The report published Monday by the nonpartisan office comes nearly a month after Biden announced executive actions to erase up to $20,000 of debt issued to Pell Grant recipients, who are usually undergraduate students with exceptional financial needs, and $10,000 of debt issued to federal borrowers who earn less than $125,000 individually or $250,000 for households.

The president in the executive action also capped monthly payments for undergraduate student loans at 5% of a borrower’s discretionary income while continuing the pause on federal student loan repayments through the end of December.

In its report on Monday, the CBO said the cost for the pause to student loan repayments amid the COVID-19 pandemic will have a price tag of about $20 billion on top of the $400 billion cost for the debt forgiveness plan.

Some 43 million borrowers hold about $1.6 trillion in federal student loans, of which $430 billion will be canceled under Biden’s plan, the CBO said, which added that its projections are based on calculations that show 95% of the 37 million borrowers with direct loans from the federal government are eligible for the president’s program and that it believes 90% of those eligible will apply for debt cancelation.
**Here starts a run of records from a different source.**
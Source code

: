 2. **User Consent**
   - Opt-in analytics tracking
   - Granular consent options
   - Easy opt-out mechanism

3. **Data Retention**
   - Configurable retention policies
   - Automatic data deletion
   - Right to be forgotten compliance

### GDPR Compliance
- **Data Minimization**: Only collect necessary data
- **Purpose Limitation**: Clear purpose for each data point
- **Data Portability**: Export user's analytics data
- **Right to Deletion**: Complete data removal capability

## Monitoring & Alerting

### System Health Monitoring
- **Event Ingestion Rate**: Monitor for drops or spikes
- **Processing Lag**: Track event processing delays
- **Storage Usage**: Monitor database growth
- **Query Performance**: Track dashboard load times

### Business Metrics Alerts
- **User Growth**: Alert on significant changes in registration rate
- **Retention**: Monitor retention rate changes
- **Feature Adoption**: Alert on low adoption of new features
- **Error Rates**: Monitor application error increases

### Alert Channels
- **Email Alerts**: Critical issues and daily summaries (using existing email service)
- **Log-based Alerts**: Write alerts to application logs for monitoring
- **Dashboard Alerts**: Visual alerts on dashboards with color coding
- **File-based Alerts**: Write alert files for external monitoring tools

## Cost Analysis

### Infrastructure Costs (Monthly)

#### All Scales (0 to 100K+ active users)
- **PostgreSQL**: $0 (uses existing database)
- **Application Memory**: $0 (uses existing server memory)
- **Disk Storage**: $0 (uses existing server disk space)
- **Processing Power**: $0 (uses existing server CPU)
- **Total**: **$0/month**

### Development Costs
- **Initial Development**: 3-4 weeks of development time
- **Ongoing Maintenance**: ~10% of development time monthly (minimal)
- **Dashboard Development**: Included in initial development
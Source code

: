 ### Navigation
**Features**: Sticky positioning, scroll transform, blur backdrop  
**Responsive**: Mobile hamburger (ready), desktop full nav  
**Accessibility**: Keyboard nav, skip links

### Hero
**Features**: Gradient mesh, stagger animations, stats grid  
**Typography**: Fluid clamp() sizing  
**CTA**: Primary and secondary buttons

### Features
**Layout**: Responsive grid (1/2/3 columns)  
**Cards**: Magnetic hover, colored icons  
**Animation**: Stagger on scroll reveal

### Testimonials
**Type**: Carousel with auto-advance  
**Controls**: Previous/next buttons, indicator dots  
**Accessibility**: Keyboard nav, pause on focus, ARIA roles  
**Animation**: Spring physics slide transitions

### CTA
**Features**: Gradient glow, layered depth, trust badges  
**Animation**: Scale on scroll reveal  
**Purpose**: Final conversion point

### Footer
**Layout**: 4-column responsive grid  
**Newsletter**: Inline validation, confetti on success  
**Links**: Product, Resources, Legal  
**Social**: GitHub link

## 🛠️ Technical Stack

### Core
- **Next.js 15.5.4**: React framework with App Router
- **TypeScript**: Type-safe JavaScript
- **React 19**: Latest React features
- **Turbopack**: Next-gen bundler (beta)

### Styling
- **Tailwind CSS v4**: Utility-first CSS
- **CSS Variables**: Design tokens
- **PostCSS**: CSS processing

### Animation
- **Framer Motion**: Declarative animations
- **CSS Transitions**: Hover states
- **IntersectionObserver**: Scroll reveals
It said it expects the plan will cancel the entire outstanding debt for 45% of eligible borrowers.

The report did warn, however, that its estimates are “highly uncertain” as it cannot know how much borrowers would have repaid in absence of Biden’s executive actions.

Biden announced the plan last month amid mounting pressure from Democratic politicians and advocates who had been calling on him for months to make good on his campaign promise to provide student debt relief.

Senate Democratic leader Chuck Schumer of New York and Sen. Elizabeth Warren of Massachusetts had been among those calling on Biden to forgive student debt and defended the plan Monday against the CBO’s estimations.

The Democratic pair said the CBO report shows that millions of middle-class Americans will benefit from the plan while contrasting it to the $2 trillion in tax breaks the former Trump administration gave to corporations.

“President Biden delivered transformative middle-class relief by cancelling student debt for working people who need it most,” they said in a joint statement.

“We don’t agree with all of CBO’s assumptions that underlie the analysis, but it is clear the pandemic payment pause and student debt cancellations are policies that demonstrated how government can and should invest in working people, not the wealthy and billionaire corporations.”

On the other hand, the report has given Republicans and opponents of the Biden administration fuel to argue against the plan.

Arkansas Gov. Asa Hutchinson chastised Biden’s move Monday as being “fundamentally unfair” to Americans who “took a different path” and Rep. Thomas Massie of Kentucky described it as “unconstitutional.”

“A president can’t just give away $400 billion,” Massie tweeted.

The Committee for a Responsible Federal Budget, which previously said Biden’s plan would cost upwards of $650 billion over the next decade, said the CBO report is an under estimation as it didn’t take into account other costs.

“CBO’s new estimate confirms the outrageous cost of the White House plan to cancel large amounts of student debt,” Maya MacGuineas, the committee’s president, said in a statement. “This might be the most costly executive action in history.”

The White House has not yet released its own estimate on the plan’s cost.

White House press secretary Karine Jean-Pierre defended the cancellation of student debt Monday during a press conference, saying the Biden administration believes it was an important move to help millions of Americans.

“There’s always a lot of noise around the student loan debt relief,” she said. “And the bottom line is this is going to give some breathing room to … tens of millions of Americans.

“This is going to be an important step forward in giving people an opportunity to save some money and put money down on a house — right? — to start their family.”